2. Uma bondade escandalosa

A parábola chama a atenção, em primeiro lugar, para o comportamento insólito do dono da vinha, que vai à praça cinco vezes para arranjar trabalhadores: às 6h, às 9h, ao meio-dia, às 15h e até às 17h, uma hora antes do fim do dia de trabalho! O cerne da história reside no contraste entre os trabalhadores contratados de madrugada e os da undécima hora, a quem o patrão paga o mesmo: um denário a cada um, o salário acordado com os primeiros. Mas o que se torna irritante e provocador no comportamento do patrão é o facto de ele fazer esperar os primeiros para presenciarem a sua generosidade para com os últimos. Isto, num primeiro momento, suscita as expectativas dos primeiros, que acreditam que ele é um patrão bom e generoso, para depois suscitar o seu protesto, julgando-o, pelo contrário, um patrão injusto.

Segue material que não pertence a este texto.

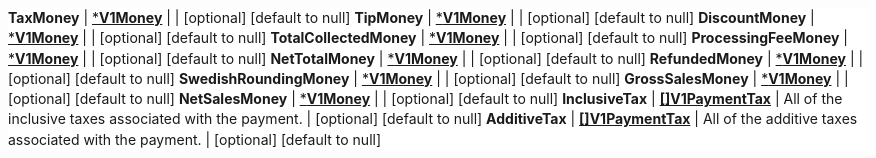  **TaxMoney**             | [***V1Money**](V1Money.md)                            |                                                                                                                                                                                                                                                                                                                 | [optional] [default to null] 
 **TipMoney**             | [***V1Money**](V1Money.md)                            |                                                                                                                                                                                                                                                                                                                 | [optional] [default to null] 
 **DiscountMoney**        | [***V1Money**](V1Money.md)                            |                                                                                                                                                                                                                                                                                                                 | [optional] [default to null] 
 **TotalCollectedMoney**  | [***V1Money**](V1Money.md)                            |                                                                                                                                                                                                                                                                                                                 | [optional] [default to null] 
 **ProcessingFeeMoney**   | [***V1Money**](V1Money.md)                            |                                                                                                                                                                                                                                                                                                                 | [optional] [default to null] 
 **NetTotalMoney**        | [***V1Money**](V1Money.md)                            |                                                                                                                                                                                                                                                                                                                 | [optional] [default to null] 
 **RefundedMoney**        | [***V1Money**](V1Money.md)                            |                                                                                                                                                                                                                                                                                                                 | [optional] [default to null] 
 **SwedishRoundingMoney** | [***V1Money**](V1Money.md)                            |                                                                                                                                                                                                                                                                                                                 | [optional] [default to null] 
 **GrossSalesMoney**      | [***V1Money**](V1Money.md)                            |                                                                                                                                                                                                                                                                                                                 | [optional] [default to null] 
 **NetSalesMoney**        | [***V1Money**](V1Money.md)                            |                                                                                                                                                                                                                                                                                                                 | [optional] [default to null] 
 **InclusiveTax**         | [**[]V1PaymentTax**](V1PaymentTax.md)                 | All of the inclusive taxes associated with the payment.                                                                                                                                                                                                                                                         | [optional] [default to null] 
 **AdditiveTax**          | [**[]V1PaymentTax**](V1PaymentTax.md)                 | All of the additive taxes associated with the payment.                                                                                                                                                                                                                                                          | [optional] [default to null] 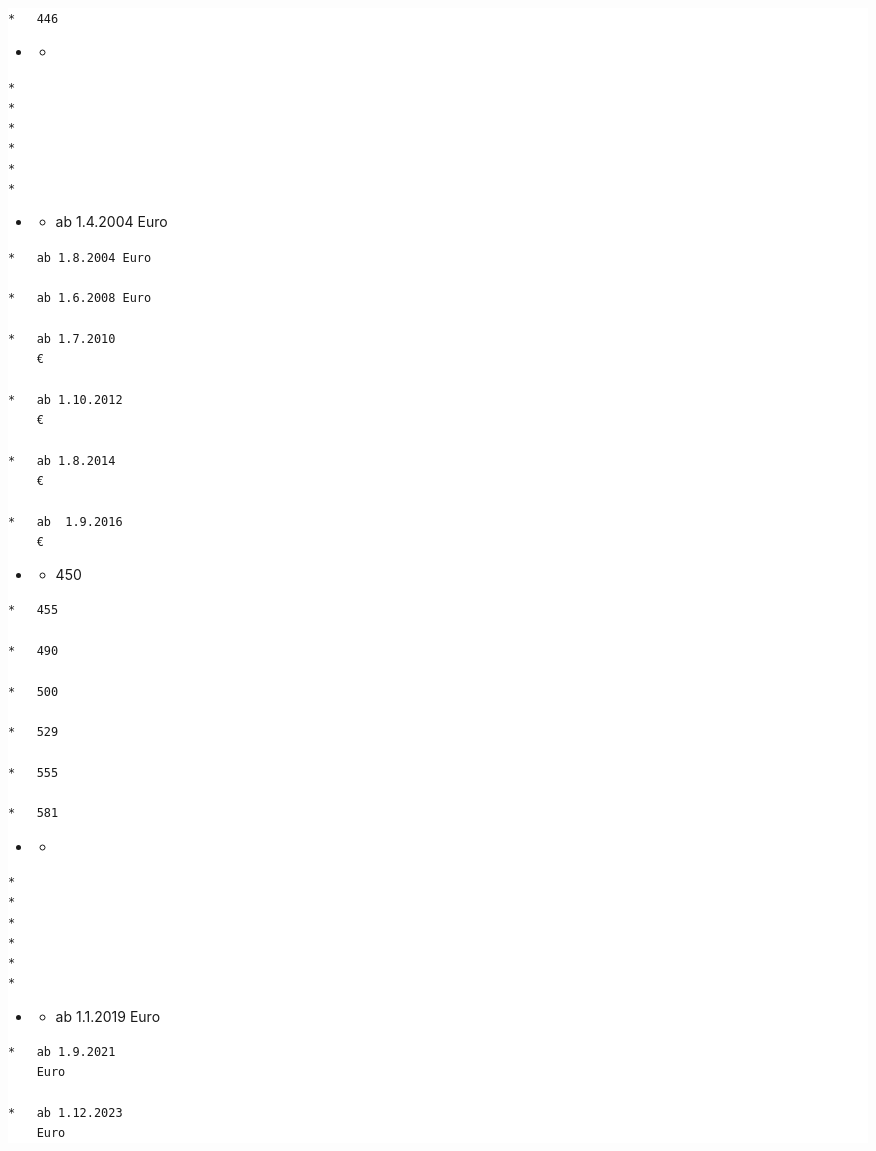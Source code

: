    *   446


*    *
    *
    *
    *
    *
    *
    *

*    *   ab 1.4.2004 Euro

    *   ab 1.8.2004 Euro

    *   ab 1.6.2008 Euro

    *   ab 1.7.2010
        €

    *   ab 1.10.2012
        €

    *   ab 1.8.2014
        €

    *   ab  1.9.2016
        €


*    *   450

    *   455

    *   490

    *   500

    *   529

    *   555

    *   581


*    *
    *
    *
    *
    *
    *
    *

*    *   ab 1.1.2019
        Euro

    *   ab 1.9.2021
        Euro

    *   ab 1.12.2023
        Euro
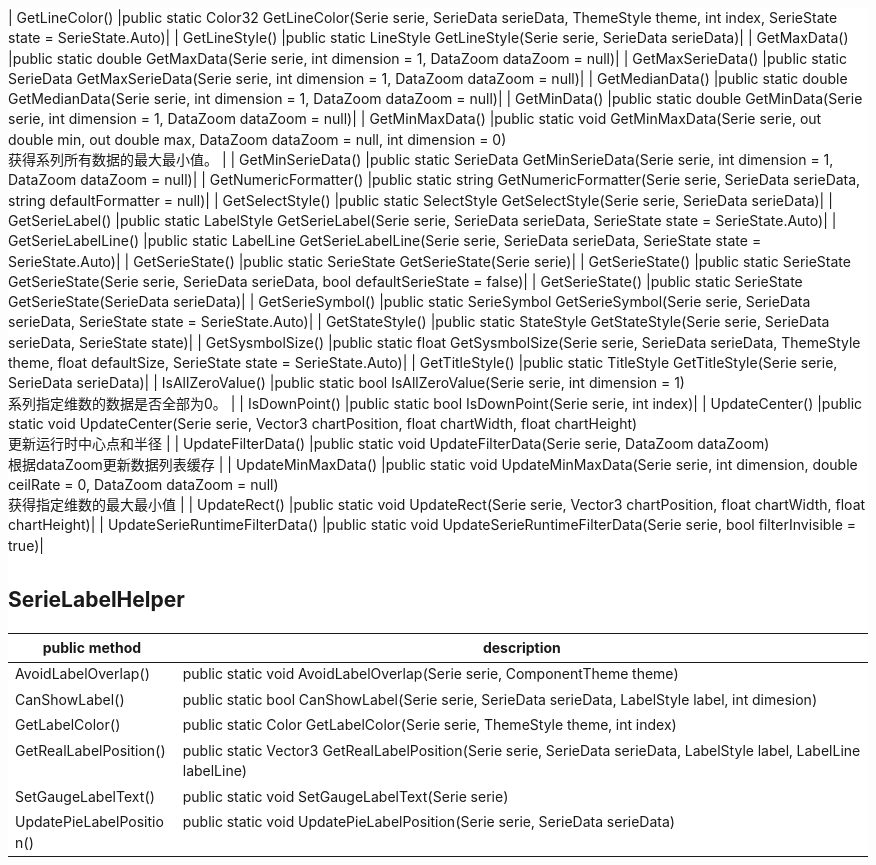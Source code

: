 | GetLineColor() |public static Color32 GetLineColor(Serie serie, SerieData serieData, ThemeStyle theme, int index, SerieState state = SerieState.Auto)|
| GetLineStyle() |public static LineStyle GetLineStyle(Serie serie, SerieData serieData)|
| GetMaxData() |public static double GetMaxData(Serie serie, int dimension = 1, DataZoom dataZoom = null)|
| GetMaxSerieData() |public static SerieData GetMaxSerieData(Serie serie, int dimension = 1, DataZoom dataZoom = null)|
| GetMedianData() |public static double GetMedianData(Serie serie, int dimension = 1, DataZoom dataZoom = null)|
| GetMinData() |public static double GetMinData(Serie serie, int dimension = 1, DataZoom dataZoom = null)|
| GetMinMaxData() |public static void GetMinMaxData(Serie serie, out double min, out double max, DataZoom dataZoom = null, int dimension = 0)<br/>获得系列所有数据的最大最小值。 |
| GetMinSerieData() |public static SerieData GetMinSerieData(Serie serie, int dimension = 1, DataZoom dataZoom = null)|
| GetNumericFormatter() |public static string GetNumericFormatter(Serie serie, SerieData serieData, string defaultFormatter = null)|
| GetSelectStyle() |public static SelectStyle GetSelectStyle(Serie serie, SerieData serieData)|
| GetSerieLabel() |public static LabelStyle GetSerieLabel(Serie serie, SerieData serieData, SerieState state = SerieState.Auto)|
| GetSerieLabelLine() |public static LabelLine GetSerieLabelLine(Serie serie, SerieData serieData, SerieState state = SerieState.Auto)|
| GetSerieState() |public static SerieState GetSerieState(Serie serie)|
| GetSerieState() |public static SerieState GetSerieState(Serie serie, SerieData serieData, bool defaultSerieState = false)|
| GetSerieState() |public static SerieState GetSerieState(SerieData serieData)|
| GetSerieSymbol() |public static SerieSymbol GetSerieSymbol(Serie serie, SerieData serieData, SerieState state = SerieState.Auto)|
| GetStateStyle() |public static StateStyle GetStateStyle(Serie serie, SerieData serieData, SerieState state)|
| GetSysmbolSize() |public static float GetSysmbolSize(Serie serie, SerieData serieData, ThemeStyle theme, float defaultSize, SerieState state = SerieState.Auto)|
| GetTitleStyle() |public static TitleStyle GetTitleStyle(Serie serie, SerieData serieData)|
| IsAllZeroValue() |public static bool IsAllZeroValue(Serie serie, int dimension = 1)<br/>系列指定维数的数据是否全部为0。 |
| IsDownPoint() |public static bool IsDownPoint(Serie serie, int index)|
| UpdateCenter() |public static void UpdateCenter(Serie serie, Vector3 chartPosition, float chartWidth, float chartHeight)<br/>更新运行时中心点和半径 |
| UpdateFilterData() |public static void UpdateFilterData(Serie serie, DataZoom dataZoom)<br/>根据dataZoom更新数据列表缓存 |
| UpdateMinMaxData() |public static void UpdateMinMaxData(Serie serie, int dimension, double ceilRate = 0, DataZoom dataZoom = null)<br/>获得指定维数的最大最小值 |
| UpdateRect() |public static void UpdateRect(Serie serie, Vector3 chartPosition, float chartWidth, float chartHeight)|
| UpdateSerieRuntimeFilterData() |public static void UpdateSerieRuntimeFilterData(Serie serie, bool filterInvisible = true)|

## SerieLabelHelper

|public method|description|
|--|--|
| AvoidLabelOverlap() |public static void AvoidLabelOverlap(Serie serie, ComponentTheme theme)|
| CanShowLabel() |public static bool CanShowLabel(Serie serie, SerieData serieData, LabelStyle label, int dimesion)|
| GetLabelColor() |public static Color GetLabelColor(Serie serie, ThemeStyle theme, int index)|
| GetRealLabelPosition() |public static Vector3 GetRealLabelPosition(Serie serie, SerieData serieData, LabelStyle label, LabelLine labelLine)|
| SetGaugeLabelText() |public static void SetGaugeLabelText(Serie serie)|
| UpdatePieLabelPosition() |public static void UpdatePieLabelPosition(Serie serie, SerieData serieData)|
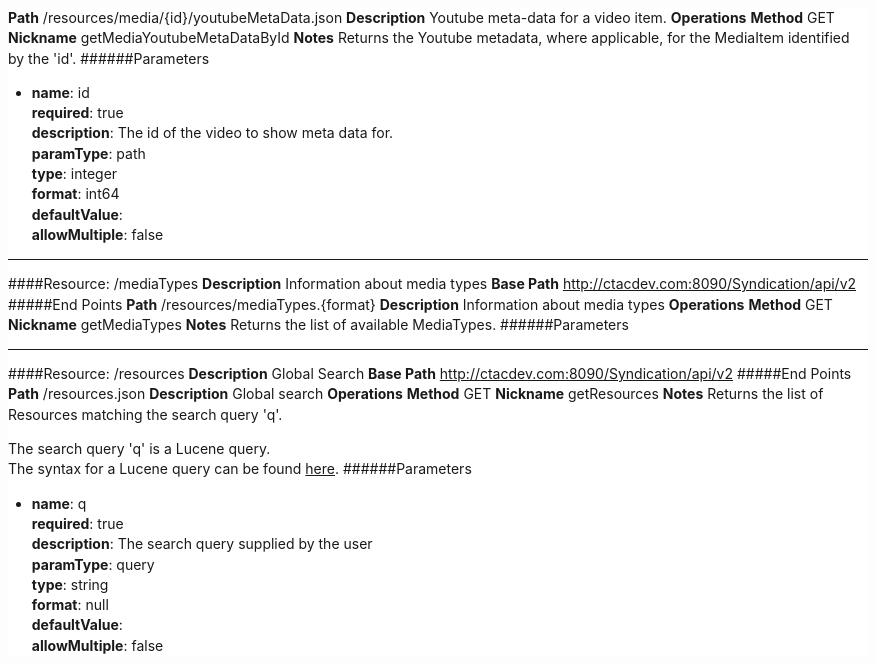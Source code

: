 **Path** /resources/media/{id}/youtubeMetaData.json
**Description** Youtube meta-data for a video item.
**Operations**
**Method** GET
**Nickname** getMediaYoutubeMetaDataById
**Notes** Returns the Youtube metadata, where applicable, for the MediaItem identified by the 'id'.
######Parameters
* **name**: id  
**required**: true  
**description**: The id of the video to show meta data for.  
**paramType**: path  
**type**: integer  
**format**: int64  
**defaultValue**:   
**allowMultiple**: false  


---
####Resource: /mediaTypes
**Description** Information about media types
**Base Path** http://ctacdev.com:8090/Syndication/api/v2
#####End Points
**Path** /resources/mediaTypes.{format}
**Description** Information about media types
**Operations**
**Method** GET
**Nickname** getMediaTypes
**Notes** Returns the list of available MediaTypes.
######Parameters

---
####Resource: /resources
**Description** Global Search
**Base Path** http://ctacdev.com:8090/Syndication/api/v2
#####End Points
**Path** /resources.json
**Description** Global search
**Operations**
**Method** GET
**Nickname** getResources
**Notes** Returns the list of Resources matching the search query 'q'.<p>The search query 'q' is a Lucene query.<br>The syntax for a Lucene query can be found <a href="http://lucene.apache.org/core/2_9_4/queryparsersyntax.html">here</a>.
######Parameters
* **name**: q  
**required**: true  
**description**: The search query supplied by the user  
**paramType**: query  
**type**: string  
**format**: null  
**defaultValue**:   
**allowMultiple**: false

E mais intrigante ainda é a conclusão de Jesus: “Assim, os últimos serão os primeiros e os primeiros serão os últimos”. Que parábola estranha!

3. Um golpe contra a meritocracia!

É quase certo que esta parábola, que só encontramos no evangelho de Mateus, tem como alvo um certo número de crentes da primeira hora, provenientes do judaísmo, que se consideravam superiores e com mais direitos do que os da última hora, os pagãos recém-convertidos. Esta situação na comunidade de Mateus não é, infelizmente, anacrónica. Ainda hoje há “supercristãos” assim. E ai de nós, padres, se por acaso os pusermos contra nós, pois podem ser dos mais empenhados da comunidade, os bons! De facto, nós mesmos podemos ser de esses tais. Explico-me.

Durante séculos, fomos educados numa espiritualidade de “meritocracia”! Multiplicar as boas obras para acumular méritos no céu, diante de Deus, de modo a ter uma bela recompensa no paraiso. Mas será que a salvação é realmente alcançada desta forma? Já a primeira leitura nos adverte: “Os meus pensamentos não são os vossos pensamentos, os vossos caminhos não são os meus caminhos”! A salvação será sempre um dom. Não é um direito adquirido por ter “suportado o peso do dia e do calor” (v. 12); um salário devido a quem faz determinadas obras. Assim, o chamado “bom ladrão” é o primeiro a entrar no Reino, e o filho mais velho da parábola do “filho pródigo” protesta – “justamente”! – por aquilo que considera uma descortesia do Pai, depois de o ter servido durante tantos anos.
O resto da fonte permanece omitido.